Ha muerto Marcel Marceau

El gran mimo francés solo pronunció una palabra en el escenario, fué en la pelicula de Mel Brooks.: Silent movie.





¿ Qué ha dicho?
No sé, no entiendo Francés


Descanse en paz. Siempre le recordaremos entre los grandes, pese a que Woody Allen, en uno de los capítulos de su libro: "Cómo acabar con la cultura" ***se confesase incapaz de entender un espéctaculo de mimo.

En otro órden de cosas.
Quizás si Kouchner hubiera usado la técnica de Marceau. ¿ lo dijo o no lo dijo?
Así parece entenderlo Carlos Semprún Maura en su Carta desde París

Prohibido pronunciar la palabra guerra
http://www.libertaddigital.com/opiniones/opinion_39429.html

El actual Gobierno se limitaría a justificar, en la ONU y en la UE, una acción militar contra Irán llevada a cabo por otros ejércitos. Esto ya constituye un cambio considerable de la política exterior francesa, pero aún no sería una ruptura radical.

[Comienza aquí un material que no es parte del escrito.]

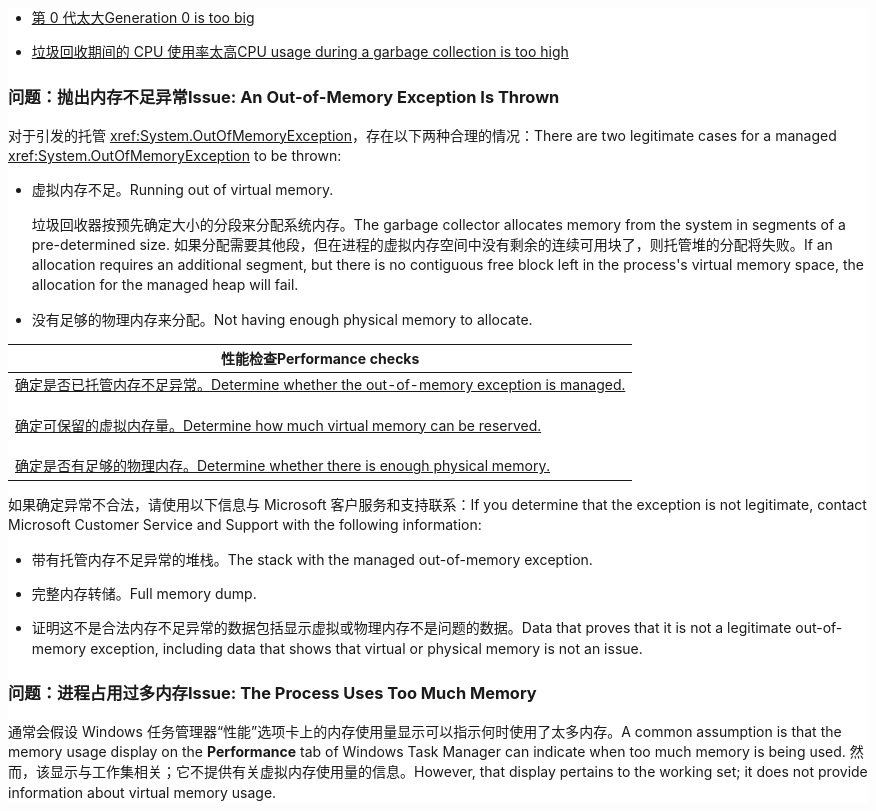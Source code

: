 - [<span data-ttu-id="947a2-147">第 0 代太大</span><span class="sxs-lookup"><span data-stu-id="947a2-147">Generation 0 is too big</span></span>](#Issue_Gen0)

- [<span data-ttu-id="947a2-148">垃圾回收期间的 CPU 使用率太高</span><span class="sxs-lookup"><span data-stu-id="947a2-148">CPU usage during a garbage collection is too high</span></span>](#Issue_HighCPU)

<a name="Issue_OOM"></a>

### <a name="issue-an-out-of-memory-exception-is-thrown"></a><span data-ttu-id="947a2-149">问题：抛出内存不足异常</span><span class="sxs-lookup"><span data-stu-id="947a2-149">Issue: An Out-of-Memory Exception Is Thrown</span></span>

<span data-ttu-id="947a2-150">对于引发的托管 <xref:System.OutOfMemoryException>，存在以下两种合理的情况：</span><span class="sxs-lookup"><span data-stu-id="947a2-150">There are two legitimate cases for a managed <xref:System.OutOfMemoryException> to be thrown:</span></span>

- <span data-ttu-id="947a2-151">虚拟内存不足。</span><span class="sxs-lookup"><span data-stu-id="947a2-151">Running out of virtual memory.</span></span>

  <span data-ttu-id="947a2-152">垃圾回收器按预先确定大小的分段来分配系统内存。</span><span class="sxs-lookup"><span data-stu-id="947a2-152">The garbage collector allocates memory from the system in segments of a pre-determined size.</span></span> <span data-ttu-id="947a2-153">如果分配需要其他段，但在进程的虚拟内存空间中没有剩余的连续可用块了，则托管堆的分配将失败。</span><span class="sxs-lookup"><span data-stu-id="947a2-153">If an allocation requires an additional segment, but there is no contiguous free block left in the process's virtual memory space, the allocation for the managed heap will fail.</span></span>

- <span data-ttu-id="947a2-154">没有足够的物理内存来分配。</span><span class="sxs-lookup"><span data-stu-id="947a2-154">Not having enough physical memory to allocate.</span></span>

|<span data-ttu-id="947a2-155">性能检查</span><span class="sxs-lookup"><span data-stu-id="947a2-155">Performance checks</span></span>|
|------------------------|
|[<span data-ttu-id="947a2-156">确定是否已托管内存不足异常。</span><span class="sxs-lookup"><span data-stu-id="947a2-156">Determine whether the out-of-memory exception is managed.</span></span>](#OOMIsManaged)<br /><br /> [<span data-ttu-id="947a2-157">确定可保留的虚拟内存量。</span><span class="sxs-lookup"><span data-stu-id="947a2-157">Determine how much virtual memory can be reserved.</span></span>](#GetVM)<br /><br /> [<span data-ttu-id="947a2-158">确定是否有足够的物理内存。</span><span class="sxs-lookup"><span data-stu-id="947a2-158">Determine whether there is enough physical memory.</span></span>](#Physical)|

<span data-ttu-id="947a2-159">如果确定异常不合法，请使用以下信息与 Microsoft 客户服务和支持联系：</span><span class="sxs-lookup"><span data-stu-id="947a2-159">If you determine that the exception is not legitimate, contact Microsoft Customer Service and Support with the following information:</span></span>

- <span data-ttu-id="947a2-160">带有托管内存不足异常的堆栈。</span><span class="sxs-lookup"><span data-stu-id="947a2-160">The stack with the managed out-of-memory exception.</span></span>

- <span data-ttu-id="947a2-161">完整内存转储。</span><span class="sxs-lookup"><span data-stu-id="947a2-161">Full memory dump.</span></span>

- <span data-ttu-id="947a2-162">证明这不是合法内存不足异常的数据包括显示虚拟或物理内存不是问题的数据。</span><span class="sxs-lookup"><span data-stu-id="947a2-162">Data that proves that it is not a legitimate out-of-memory exception, including data that shows that virtual or physical memory is not an issue.</span></span>

<a name="Issue_TooMuchMemory"></a>

### <a name="issue-the-process-uses-too-much-memory"></a><span data-ttu-id="947a2-163">问题：进程占用过多内存</span><span class="sxs-lookup"><span data-stu-id="947a2-163">Issue: The Process Uses Too Much Memory</span></span>

<span data-ttu-id="947a2-164">通常会假设 Windows 任务管理器“性能”选项卡上的内存使用量显示可以指示何时使用了太多内存。</span><span class="sxs-lookup"><span data-stu-id="947a2-164">A common assumption is that the memory usage display on the **Performance** tab of Windows Task Manager can indicate when too much memory is being used.</span></span> <span data-ttu-id="947a2-165">然而，该显示与工作集相关；它不提供有关虚拟内存使用量的信息。</span><span class="sxs-lookup"><span data-stu-id="947a2-165">However, that display pertains to the working set; it does not provide information about virtual memory usage.</span></span>

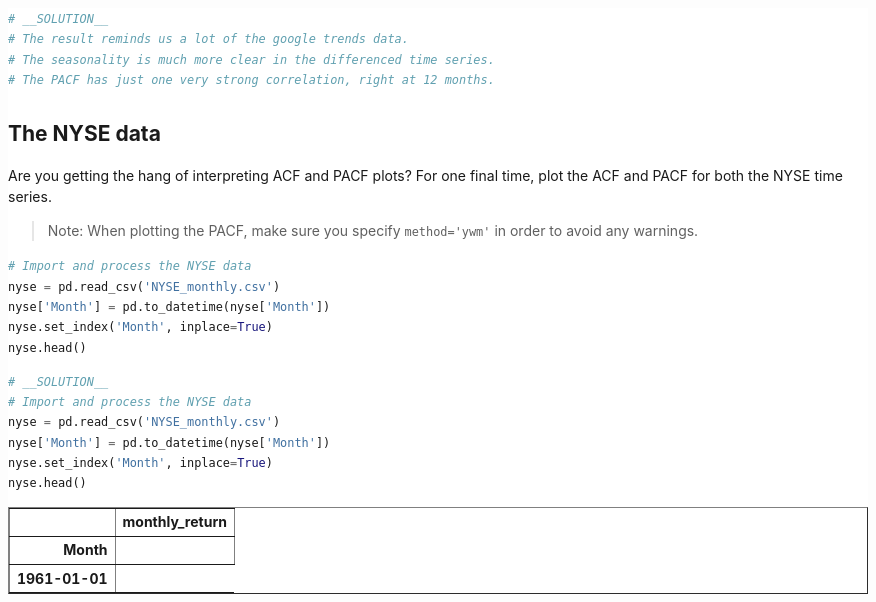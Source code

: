 
```python

```


```python
# __SOLUTION__
# The result reminds us a lot of the google trends data. 
# The seasonality is much more clear in the differenced time series. 
# The PACF has just one very strong correlation, right at 12 months.
```

## The NYSE data

Are you getting the hang of interpreting ACF and PACF plots? For one final time, plot the ACF and PACF for both the NYSE time series. 

> Note: When plotting the PACF, make sure you specify `method='ywm'` in order to avoid any warnings. 


```python
# Import and process the NYSE data
nyse = pd.read_csv('NYSE_monthly.csv') 
nyse['Month'] = pd.to_datetime(nyse['Month'])
nyse.set_index('Month', inplace=True)
nyse.head()
```


```python
# __SOLUTION__ 
# Import and process the NYSE data
nyse = pd.read_csv('NYSE_monthly.csv') 
nyse['Month'] = pd.to_datetime(nyse['Month'])
nyse.set_index('Month', inplace=True)
nyse.head()
```




<div>
<style scoped>
    .dataframe tbody tr th:only-of-type {
        vertical-align: middle;
    }

    .dataframe tbody tr th {
        vertical-align: top;
    }

    .dataframe thead th {
        text-align: right;
    }
</style>
<table border="1" class="dataframe">
  <thead>
    <tr style="text-align: right;">
      <th></th>
      <th>monthly_return</th>
    </tr>
    <tr>
      <th>Month</th>
      <th></th>
    </tr>
  </thead>
  <tbody>
    <tr>
      <th>1961-01-01</th>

Que se indignen los ayatolas iraníes y sus ministros lacayos es lógico. Que se indigne el "mundo entero", o sea, la hipocresía institucional, es cómico. En mi última carta ya hice alusión a la entrevista de Bernard Kouchner del domingo. Ahora podrá intentar descafeinar diplomáticamente sus palabras todo lo que quiera, pero a mí que no me venga con cuentos, porque no sólo le escuché sino que además consideré que estuvo bien.
Después de largas parrafadas sobre la necesaria búsqueda de la paz en el Líbano, en el conflicto israelo-palestino, etc., señaló la peligrosidad de la situación en Irán, concretamente en relación con la fabricación de armas nucleares, algo que las democracias occidentales no podrían tolerar. Por lo tanto, había que prepararse "para lo peor" (au pire). "¿Qué es lo peor?", preguntaron los periodistas. La guerra, respondió Kouchner, y precis que no pensaba en una invasión, sino que se refería a un bombardeo para destruir las instalaciones donde se fabrican las armas nucleares. Por supuesto, no se limitó a decir sólo eso, sino que lo envolvió todo con muchas frases sobre la necesidad de negociar, negociar y seguir negociando para obtener los mismos resultados, o sea, el abandono por parte de las autoridades iraníes de su programa de fabricación de armas nucleares.
Ahora en Moscú, en París y donde puede Kouchner insiste en ese aspecto de su entrevista: hablé de negociaciones, dije que había que intentarlo todo para evitar "lo peor", o sea, la guerra. Es totalmente cierto que lo dijo, pero también lo es que ni yo, ni él, ni nadie nos lo creímos. Todos entendimos que piensa que no hay más remedio, si de verdad se quiere evitar que Irán se dote de armas nucleares –lo cual, evidentemente, sería lo más peligroso del mundo–, que emprender una intervención militar, pero limitada a unos bombardeos. No sería nada fácil, porque Irán lo sabe, y se prepara, multiplicando los lugares en los que se enriquece el uranio y protegiendo al máximo esos lugares en previsión de unos inevitables bombardeos. Por parte de los Estados Unidos, de Israel o de Francia.
No obstante, yo no me lo creo. Pienso más bien que el actual Gobierno y el actual presidente se limitarían a justificar, en la ONU y en la UE, una acción militar llevada a cabo por otros ejércitos. Esto ya constituye un cambio considerable de la política exterior francesa, pero aún no sería una ruptura radical con ese espíritu muniqués que domina la vida política, social y "cultural" francesa. Basta con ver el escándalo provocado por la utilización de la palabra guerra por parte de Kouchner. Ségolène Royal, más cursi y boba que nunca, en Québec; Hollande en París; hasta el debile profond de François Bayrou; todos, sin analizar la situación real, la locura y peligrosidad de la política iraní, se indignan: ¡Kouchner ha empleado la palabra guerra! ¡Es inadmisible! ¡Es pecado mortal!
¡Hipócritas!

Pués eso:

¡Hipócritas!

*** Texto de Woody Allen
Para acabar con los espectáculos de mimo

¡Un poco más alto, por favor!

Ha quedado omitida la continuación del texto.